START Task inputs

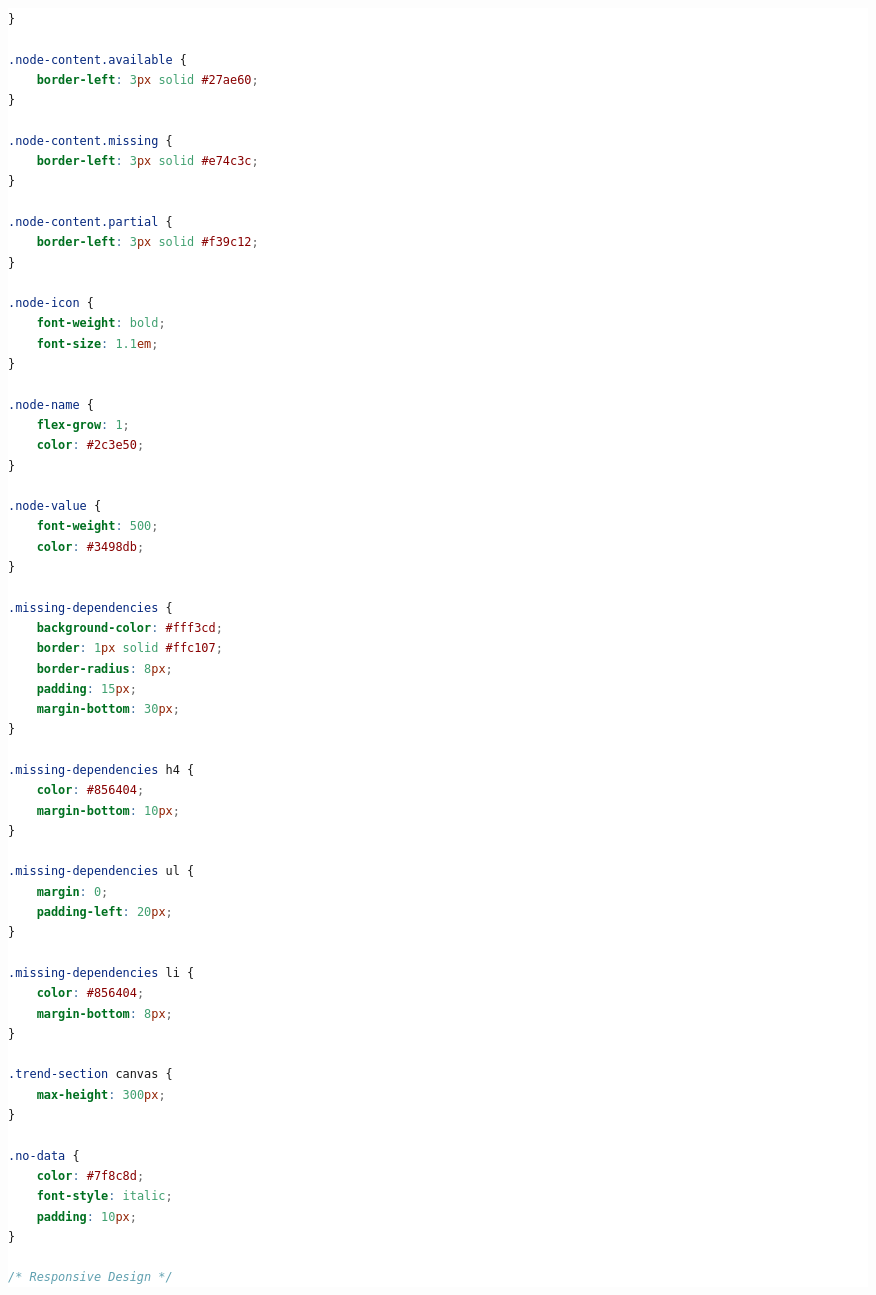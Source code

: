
 ```css
}

.node-content.available {
    border-left: 3px solid #27ae60;
}

.node-content.missing {
    border-left: 3px solid #e74c3c;
}

.node-content.partial {
    border-left: 3px solid #f39c12;
}

.node-icon {
    font-weight: bold;
    font-size: 1.1em;
}

.node-name {
    flex-grow: 1;
    color: #2c3e50;
}

.node-value {
    font-weight: 500;
    color: #3498db;
}

.missing-dependencies {
    background-color: #fff3cd;
    border: 1px solid #ffc107;
    border-radius: 8px;
    padding: 15px;
    margin-bottom: 30px;
}

.missing-dependencies h4 {
    color: #856404;
    margin-bottom: 10px;
}

.missing-dependencies ul {
    margin: 0;
    padding-left: 20px;
}

.missing-dependencies li {
    color: #856404;
    margin-bottom: 8px;
}

.trend-section canvas {
    max-height: 300px;
}

.no-data {
    color: #7f8c8d;
    font-style: italic;
    padding: 10px;
}

/* Responsive Design */
```
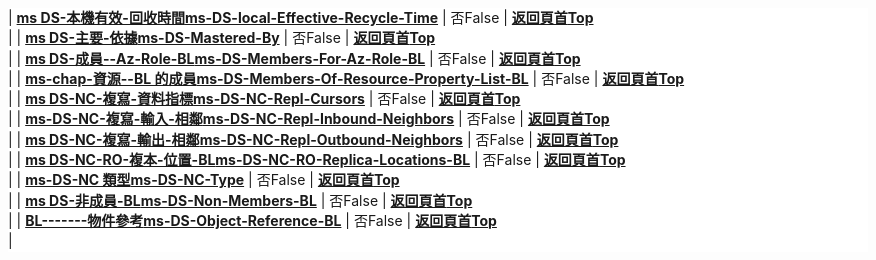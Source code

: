 | [<span data-ttu-id="ec00b-312">**ms DS-本機有效-回收時間**</span><span class="sxs-lookup"><span data-stu-id="ec00b-312">**ms-DS-local-Effective-Recycle-Time**</span></span>](a-msds-localeffectiverecycletime.md)                   | <span data-ttu-id="ec00b-313">否</span><span class="sxs-lookup"><span data-stu-id="ec00b-313">False</span></span>     | [<span data-ttu-id="ec00b-314">**返回頁首**</span><span class="sxs-lookup"><span data-stu-id="ec00b-314">**Top**</span></span>](c-top.md)<br/>                                                   |
| [<span data-ttu-id="ec00b-315">**ms DS-主要-依據**</span><span class="sxs-lookup"><span data-stu-id="ec00b-315">**ms-DS-Mastered-By**</span></span>](a-msds-masteredby.md)                                                   | <span data-ttu-id="ec00b-316">否</span><span class="sxs-lookup"><span data-stu-id="ec00b-316">False</span></span>     | [<span data-ttu-id="ec00b-317">**返回頁首**</span><span class="sxs-lookup"><span data-stu-id="ec00b-317">**Top**</span></span>](c-top.md)<br/>                                                   |
| [<span data-ttu-id="ec00b-318">**ms DS-成員--Az-Role-BL**</span><span class="sxs-lookup"><span data-stu-id="ec00b-318">**ms-DS-Members-For-Az-Role-BL**</span></span>](a-msds-membersforazrolebl.md)                                | <span data-ttu-id="ec00b-319">否</span><span class="sxs-lookup"><span data-stu-id="ec00b-319">False</span></span>     | [<span data-ttu-id="ec00b-320">**返回頁首**</span><span class="sxs-lookup"><span data-stu-id="ec00b-320">**Top**</span></span>](c-top.md)<br/>                                                   |
| [<span data-ttu-id="ec00b-321">**ms-chap-資源--BL 的成員**</span><span class="sxs-lookup"><span data-stu-id="ec00b-321">**ms-DS-Members-Of-Resource-Property-List-BL**</span></span>](a-msds-membersofresourcepropertylistbl.md)     | <span data-ttu-id="ec00b-322">否</span><span class="sxs-lookup"><span data-stu-id="ec00b-322">False</span></span>     | [<span data-ttu-id="ec00b-323">**返回頁首**</span><span class="sxs-lookup"><span data-stu-id="ec00b-323">**Top**</span></span>](c-top.md)<br/>                                                   |
| [<span data-ttu-id="ec00b-324">**ms DS-NC-複寫-資料指標**</span><span class="sxs-lookup"><span data-stu-id="ec00b-324">**ms-DS-NC-Repl-Cursors**</span></span>](a-msds-ncreplcursors.md)                                            | <span data-ttu-id="ec00b-325">否</span><span class="sxs-lookup"><span data-stu-id="ec00b-325">False</span></span>     | [<span data-ttu-id="ec00b-326">**返回頁首**</span><span class="sxs-lookup"><span data-stu-id="ec00b-326">**Top**</span></span>](c-top.md)<br/>                                                   |
| [<span data-ttu-id="ec00b-327">**ms-DS-NC-複寫-輸入-相鄰**</span><span class="sxs-lookup"><span data-stu-id="ec00b-327">**ms-DS-NC-Repl-Inbound-Neighbors**</span></span>](a-msds-ncreplinboundneighbors.md)                         | <span data-ttu-id="ec00b-328">否</span><span class="sxs-lookup"><span data-stu-id="ec00b-328">False</span></span>     | [<span data-ttu-id="ec00b-329">**返回頁首**</span><span class="sxs-lookup"><span data-stu-id="ec00b-329">**Top**</span></span>](c-top.md)<br/>                                                   |
| [<span data-ttu-id="ec00b-330">**ms DS-NC-複寫-輸出-相鄰**</span><span class="sxs-lookup"><span data-stu-id="ec00b-330">**ms-DS-NC-Repl-Outbound-Neighbors**</span></span>](a-msds-ncreploutboundneighbors.md)                       | <span data-ttu-id="ec00b-331">否</span><span class="sxs-lookup"><span data-stu-id="ec00b-331">False</span></span>     | [<span data-ttu-id="ec00b-332">**返回頁首**</span><span class="sxs-lookup"><span data-stu-id="ec00b-332">**Top**</span></span>](c-top.md)<br/>                                                   |
| [<span data-ttu-id="ec00b-333">**ms DS-NC-RO-複本-位置-BL**</span><span class="sxs-lookup"><span data-stu-id="ec00b-333">**ms-DS-NC-RO-Replica-Locations-BL**</span></span>](a-msds-nc-ro-replica-locations-bl.md)                    | <span data-ttu-id="ec00b-334">否</span><span class="sxs-lookup"><span data-stu-id="ec00b-334">False</span></span>     | [<span data-ttu-id="ec00b-335">**返回頁首**</span><span class="sxs-lookup"><span data-stu-id="ec00b-335">**Top**</span></span>](c-top.md)<br/>                                                   |
| [<span data-ttu-id="ec00b-336">**ms-DS-NC 類型**</span><span class="sxs-lookup"><span data-stu-id="ec00b-336">**ms-DS-NC-Type**</span></span>](a-msds-nctype.md)                                                           | <span data-ttu-id="ec00b-337">否</span><span class="sxs-lookup"><span data-stu-id="ec00b-337">False</span></span>     | [<span data-ttu-id="ec00b-338">**返回頁首**</span><span class="sxs-lookup"><span data-stu-id="ec00b-338">**Top**</span></span>](c-top.md)<br/>                                                   |
| [<span data-ttu-id="ec00b-339">**ms DS-非成員-BL**</span><span class="sxs-lookup"><span data-stu-id="ec00b-339">**ms-DS-Non-Members-BL**</span></span>](a-msds-nonmembersbl.md)                                              | <span data-ttu-id="ec00b-340">否</span><span class="sxs-lookup"><span data-stu-id="ec00b-340">False</span></span>     | [<span data-ttu-id="ec00b-341">**返回頁首**</span><span class="sxs-lookup"><span data-stu-id="ec00b-341">**Top**</span></span>](c-top.md)<br/>                                                   |
| [<span data-ttu-id="ec00b-342">**BL-------物件參考**</span><span class="sxs-lookup"><span data-stu-id="ec00b-342">**ms-DS-Object-Reference-BL**</span></span>](a-msds-objectreferencebl.md)                                    | <span data-ttu-id="ec00b-343">否</span><span class="sxs-lookup"><span data-stu-id="ec00b-343">False</span></span>     | [<span data-ttu-id="ec00b-344">**返回頁首**</span><span class="sxs-lookup"><span data-stu-id="ec00b-344">**Top**</span></span>](c-top.md)<br/>                                                   |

END Task inputs

**The problem**
Write out the whole listing exactly. Pictures stay out.

**Output of the task**
Source code

:
 ```css
}

.node-content.available {
    border-left: 3px solid #27ae60;
}

.node-content.missing {
    border-left: 3px solid #e74c3c;
}

.node-content.partial {
    border-left: 3px solid #f39c12;
}

.node-icon {
    font-weight: bold;
    font-size: 1.1em;
}

.node-name {
    flex-grow: 1;
    color: #2c3e50;
}

.node-value {
    font-weight: 500;
    color: #3498db;
}

.missing-dependencies {
    background-color: #fff3cd;
    border: 1px solid #ffc107;
    border-radius: 8px;
    padding: 15px;
    margin-bottom: 30px;
}

.missing-dependencies h4 {
    color: #856404;
    margin-bottom: 10px;
}

.missing-dependencies ul {
    margin: 0;
    padding-left: 20px;
}

.missing-dependencies li {
    color: #856404;
    margin-bottom: 8px;
}

.trend-section canvas {
    max-height: 300px;
}

.no-data {
    color: #7f8c8d;
    font-style: italic;
    padding: 10px;
}

/* Responsive Design */
```
Source code

: | [<span data-ttu-id="ec00b-312">**ms DS-本機有效-回收時間**</span><span class="sxs-lookup"><span data-stu-id="ec00b-312">**ms-DS-local-Effective-Recycle-Time**</span></span>](a-msds-localeffectiverecycletime.md)                   | <span data-ttu-id="ec00b-313">否</span><span class="sxs-lookup"><span data-stu-id="ec00b-313">False</span></span>     | [<span data-ttu-id="ec00b-314">**返回頁首**</span><span class="sxs-lookup"><span data-stu-id="ec00b-314">**Top**</span></span>](c-top.md)<br/>                                                   |
| [<span data-ttu-id="ec00b-315">**ms DS-主要-依據**</span><span class="sxs-lookup"><span data-stu-id="ec00b-315">**ms-DS-Mastered-By**</span></span>](a-msds-masteredby.md)                                                   | <span data-ttu-id="ec00b-316">否</span><span class="sxs-lookup"><span data-stu-id="ec00b-316">False</span></span>     | [<span data-ttu-id="ec00b-317">**返回頁首**</span><span class="sxs-lookup"><span data-stu-id="ec00b-317">**Top**</span></span>](c-top.md)<br/>                                                   |
| [<span data-ttu-id="ec00b-318">**ms DS-成員--Az-Role-BL**</span><span class="sxs-lookup"><span data-stu-id="ec00b-318">**ms-DS-Members-For-Az-Role-BL**</span></span>](a-msds-membersforazrolebl.md)                                | <span data-ttu-id="ec00b-319">否</span><span class="sxs-lookup"><span data-stu-id="ec00b-319">False</span></span>     | [<span data-ttu-id="ec00b-320">**返回頁首**</span><span class="sxs-lookup"><span data-stu-id="ec00b-320">**Top**</span></span>](c-top.md)<br/>                                                   |
| [<span data-ttu-id="ec00b-321">**ms-chap-資源--BL 的成員**</span><span class="sxs-lookup"><span data-stu-id="ec00b-321">**ms-DS-Members-Of-Resource-Property-List-BL**</span></span>](a-msds-membersofresourcepropertylistbl.md)     | <span data-ttu-id="ec00b-322">否</span><span class="sxs-lookup"><span data-stu-id="ec00b-322">False</span></span>     | [<span data-ttu-id="ec00b-323">**返回頁首**</span><span class="sxs-lookup"><span data-stu-id="ec00b-323">**Top**</span></span>](c-top.md)<br/>                                                   |
| [<span data-ttu-id="ec00b-324">**ms DS-NC-複寫-資料指標**</span><span class="sxs-lookup"><span data-stu-id="ec00b-324">**ms-DS-NC-Repl-Cursors**</span></span>](a-msds-ncreplcursors.md)                                            | <span data-ttu-id="ec00b-325">否</span><span class="sxs-lookup"><span data-stu-id="ec00b-325">False</span></span>     | [<span data-ttu-id="ec00b-326">**返回頁首**</span><span class="sxs-lookup"><span data-stu-id="ec00b-326">**Top**</span></span>](c-top.md)<br/>                                                   |
| [<span data-ttu-id="ec00b-327">**ms-DS-NC-複寫-輸入-相鄰**</span><span class="sxs-lookup"><span data-stu-id="ec00b-327">**ms-DS-NC-Repl-Inbound-Neighbors**</span></span>](a-msds-ncreplinboundneighbors.md)                         | <span data-ttu-id="ec00b-328">否</span><span class="sxs-lookup"><span data-stu-id="ec00b-328">False</span></span>     | [<span data-ttu-id="ec00b-329">**返回頁首**</span><span class="sxs-lookup"><span data-stu-id="ec00b-329">**Top**</span></span>](c-top.md)<br/>                                                   |
| [<span data-ttu-id="ec00b-330">**ms DS-NC-複寫-輸出-相鄰**</span><span class="sxs-lookup"><span data-stu-id="ec00b-330">**ms-DS-NC-Repl-Outbound-Neighbors**</span></span>](a-msds-ncreploutboundneighbors.md)                       | <span data-ttu-id="ec00b-331">否</span><span class="sxs-lookup"><span data-stu-id="ec00b-331">False</span></span>     | [<span data-ttu-id="ec00b-332">**返回頁首**</span><span class="sxs-lookup"><span data-stu-id="ec00b-332">**Top**</span></span>](c-top.md)<br/>                                                   |
| [<span data-ttu-id="ec00b-333">**ms DS-NC-RO-複本-位置-BL**</span><span class="sxs-lookup"><span data-stu-id="ec00b-333">**ms-DS-NC-RO-Replica-Locations-BL**</span></span>](a-msds-nc-ro-replica-locations-bl.md)                    | <span data-ttu-id="ec00b-334">否</span><span class="sxs-lookup"><span data-stu-id="ec00b-334">False</span></span>     | [<span data-ttu-id="ec00b-335">**返回頁首**</span><span class="sxs-lookup"><span data-stu-id="ec00b-335">**Top**</span></span>](c-top.md)<br/>                                                   |
| [<span data-ttu-id="ec00b-336">**ms-DS-NC 類型**</span><span class="sxs-lookup"><span data-stu-id="ec00b-336">**ms-DS-NC-Type**</span></span>](a-msds-nctype.md)                                                           | <span data-ttu-id="ec00b-337">否</span><span class="sxs-lookup"><span data-stu-id="ec00b-337">False</span></span>     | [<span data-ttu-id="ec00b-338">**返回頁首**</span><span class="sxs-lookup"><span data-stu-id="ec00b-338">**Top**</span></span>](c-top.md)<br/>                                                   |
| [<span data-ttu-id="ec00b-339">**ms DS-非成員-BL**</span><span class="sxs-lookup"><span data-stu-id="ec00b-339">**ms-DS-Non-Members-BL**</span></span>](a-msds-nonmembersbl.md)                                              | <span data-ttu-id="ec00b-340">否</span><span class="sxs-lookup"><span data-stu-id="ec00b-340">False</span></span>     | [<span data-ttu-id="ec00b-341">**返回頁首**</span><span class="sxs-lookup"><span data-stu-id="ec00b-341">**Top**</span></span>](c-top.md)<br/>                                                   |
| [<span data-ttu-id="ec00b-342">**BL-------物件參考**</span><span class="sxs-lookup"><span data-stu-id="ec00b-342">**ms-DS-Object-Reference-BL**</span></span>](a-msds-objectreferencebl.md)                                    | <span data-ttu-id="ec00b-343">否</span><span class="sxs-lookup"><span data-stu-id="ec00b-343">False</span></span>     | [<span data-ttu-id="ec00b-344">**返回頁首**</span><span class="sxs-lookup"><span data-stu-id="ec00b-344">**Top**</span></span>](c-top.md)<br/>                                                   |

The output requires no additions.